* _ACTION ITEM_
From the listing below, pull out the lines that hold "foram".

........

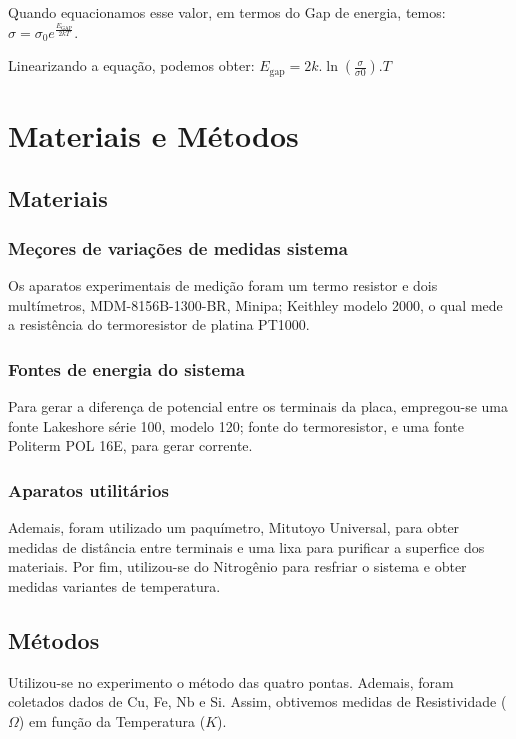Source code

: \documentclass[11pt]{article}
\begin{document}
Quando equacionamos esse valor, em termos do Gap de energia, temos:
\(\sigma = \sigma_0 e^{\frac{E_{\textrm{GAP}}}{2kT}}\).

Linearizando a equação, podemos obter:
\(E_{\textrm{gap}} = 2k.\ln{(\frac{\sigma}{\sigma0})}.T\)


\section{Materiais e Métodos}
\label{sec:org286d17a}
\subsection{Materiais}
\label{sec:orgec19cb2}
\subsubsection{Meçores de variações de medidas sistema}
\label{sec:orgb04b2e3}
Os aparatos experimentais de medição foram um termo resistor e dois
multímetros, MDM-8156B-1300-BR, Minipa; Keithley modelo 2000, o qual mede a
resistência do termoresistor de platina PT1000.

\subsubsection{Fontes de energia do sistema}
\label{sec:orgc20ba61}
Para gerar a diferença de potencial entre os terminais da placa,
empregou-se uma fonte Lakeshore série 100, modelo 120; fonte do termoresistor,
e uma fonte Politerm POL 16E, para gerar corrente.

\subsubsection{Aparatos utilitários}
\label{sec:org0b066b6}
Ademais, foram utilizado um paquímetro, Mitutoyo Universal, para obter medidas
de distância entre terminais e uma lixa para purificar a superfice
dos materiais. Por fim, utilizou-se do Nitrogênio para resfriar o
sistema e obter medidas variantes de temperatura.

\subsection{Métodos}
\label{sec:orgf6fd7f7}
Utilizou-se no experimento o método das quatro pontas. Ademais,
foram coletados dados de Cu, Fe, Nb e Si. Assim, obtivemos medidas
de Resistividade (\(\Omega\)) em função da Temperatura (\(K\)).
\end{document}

........

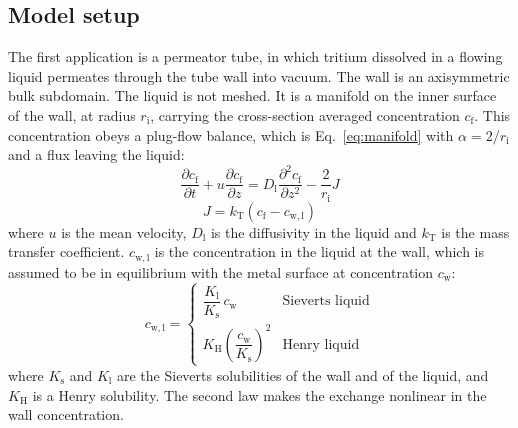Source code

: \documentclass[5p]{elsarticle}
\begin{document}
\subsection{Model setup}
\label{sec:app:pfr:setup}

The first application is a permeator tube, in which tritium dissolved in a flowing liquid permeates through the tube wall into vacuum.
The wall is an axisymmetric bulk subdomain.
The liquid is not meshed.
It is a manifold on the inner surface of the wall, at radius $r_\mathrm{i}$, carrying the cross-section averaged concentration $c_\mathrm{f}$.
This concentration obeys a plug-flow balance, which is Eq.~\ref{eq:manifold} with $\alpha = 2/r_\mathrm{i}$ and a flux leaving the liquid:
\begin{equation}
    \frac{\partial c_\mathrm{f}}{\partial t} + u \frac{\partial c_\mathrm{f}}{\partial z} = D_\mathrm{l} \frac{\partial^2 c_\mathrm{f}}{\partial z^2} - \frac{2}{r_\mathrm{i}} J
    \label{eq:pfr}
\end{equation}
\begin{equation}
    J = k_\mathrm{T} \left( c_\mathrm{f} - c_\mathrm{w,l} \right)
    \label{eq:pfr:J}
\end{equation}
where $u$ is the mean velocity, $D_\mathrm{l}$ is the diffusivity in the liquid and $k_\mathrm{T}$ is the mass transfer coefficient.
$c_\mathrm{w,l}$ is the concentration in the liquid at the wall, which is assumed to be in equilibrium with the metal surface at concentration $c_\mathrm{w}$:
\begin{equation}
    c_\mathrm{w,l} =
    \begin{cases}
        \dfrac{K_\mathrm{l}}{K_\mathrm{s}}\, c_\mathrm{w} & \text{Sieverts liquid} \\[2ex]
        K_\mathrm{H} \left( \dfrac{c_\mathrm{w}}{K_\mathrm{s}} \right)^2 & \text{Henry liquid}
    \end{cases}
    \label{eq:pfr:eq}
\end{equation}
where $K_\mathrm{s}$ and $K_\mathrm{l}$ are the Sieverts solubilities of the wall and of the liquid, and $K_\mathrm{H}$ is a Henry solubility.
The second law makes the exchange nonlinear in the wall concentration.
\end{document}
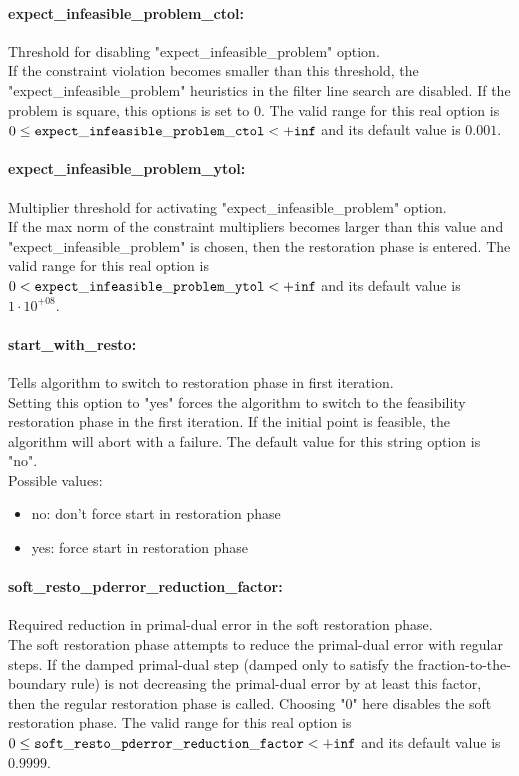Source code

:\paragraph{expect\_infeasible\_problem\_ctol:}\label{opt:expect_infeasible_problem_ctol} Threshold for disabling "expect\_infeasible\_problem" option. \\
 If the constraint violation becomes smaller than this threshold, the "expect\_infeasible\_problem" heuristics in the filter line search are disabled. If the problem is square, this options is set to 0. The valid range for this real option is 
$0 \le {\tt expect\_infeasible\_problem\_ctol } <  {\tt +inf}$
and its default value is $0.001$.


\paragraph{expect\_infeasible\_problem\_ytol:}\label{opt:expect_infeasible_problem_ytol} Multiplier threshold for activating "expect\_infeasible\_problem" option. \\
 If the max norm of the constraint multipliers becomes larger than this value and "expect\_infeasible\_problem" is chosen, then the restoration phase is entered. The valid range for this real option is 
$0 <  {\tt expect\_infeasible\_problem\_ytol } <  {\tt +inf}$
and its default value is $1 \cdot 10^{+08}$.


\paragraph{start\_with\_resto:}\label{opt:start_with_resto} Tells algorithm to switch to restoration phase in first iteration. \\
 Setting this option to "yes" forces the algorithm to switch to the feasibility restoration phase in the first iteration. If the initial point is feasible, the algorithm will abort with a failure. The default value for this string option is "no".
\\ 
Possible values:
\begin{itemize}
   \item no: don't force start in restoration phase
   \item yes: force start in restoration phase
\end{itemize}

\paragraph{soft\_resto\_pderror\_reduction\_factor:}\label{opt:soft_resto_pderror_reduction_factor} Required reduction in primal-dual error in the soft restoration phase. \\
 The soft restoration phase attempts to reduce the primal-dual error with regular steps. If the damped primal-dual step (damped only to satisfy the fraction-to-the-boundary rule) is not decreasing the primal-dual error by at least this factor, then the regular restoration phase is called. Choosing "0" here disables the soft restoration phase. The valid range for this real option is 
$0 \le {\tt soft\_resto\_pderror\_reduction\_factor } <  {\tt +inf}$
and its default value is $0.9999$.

........

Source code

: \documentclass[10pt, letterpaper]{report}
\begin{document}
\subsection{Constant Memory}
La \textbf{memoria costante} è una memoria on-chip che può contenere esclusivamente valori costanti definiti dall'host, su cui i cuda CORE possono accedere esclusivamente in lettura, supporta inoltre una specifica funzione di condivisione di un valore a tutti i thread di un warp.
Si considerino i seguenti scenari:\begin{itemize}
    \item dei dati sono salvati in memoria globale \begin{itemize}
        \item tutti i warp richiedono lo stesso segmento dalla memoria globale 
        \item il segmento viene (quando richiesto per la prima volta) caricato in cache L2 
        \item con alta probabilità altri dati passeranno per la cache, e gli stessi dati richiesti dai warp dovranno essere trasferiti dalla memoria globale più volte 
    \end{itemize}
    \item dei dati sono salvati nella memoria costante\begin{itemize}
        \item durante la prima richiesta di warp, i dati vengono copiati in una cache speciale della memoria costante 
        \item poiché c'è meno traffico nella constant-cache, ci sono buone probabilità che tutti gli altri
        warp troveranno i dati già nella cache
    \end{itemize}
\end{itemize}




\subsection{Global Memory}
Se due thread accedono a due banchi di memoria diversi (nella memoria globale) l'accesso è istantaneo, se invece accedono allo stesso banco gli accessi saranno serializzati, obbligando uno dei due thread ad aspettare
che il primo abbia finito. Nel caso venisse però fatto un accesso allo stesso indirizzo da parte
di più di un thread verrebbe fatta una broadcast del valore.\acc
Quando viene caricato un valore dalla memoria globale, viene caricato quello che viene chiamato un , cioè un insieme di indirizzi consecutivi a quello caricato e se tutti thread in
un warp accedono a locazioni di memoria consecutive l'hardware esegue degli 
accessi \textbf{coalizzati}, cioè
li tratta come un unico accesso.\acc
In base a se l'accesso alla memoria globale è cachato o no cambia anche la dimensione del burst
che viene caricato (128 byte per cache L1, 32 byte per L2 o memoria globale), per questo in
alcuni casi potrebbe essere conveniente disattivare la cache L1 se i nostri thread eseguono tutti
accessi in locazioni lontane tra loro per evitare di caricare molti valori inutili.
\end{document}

........

* _SOLUTION FOR THIS PROBLEM_
Os aparatos experimentais de medição foram um termo resistor e dois
Ademais, foram utilizado um paquímetro, Mitutoyo Universal, para obter medidas
foram coletados dados de Cu, Fe, Nb e Si. Assim, obtivemos medidas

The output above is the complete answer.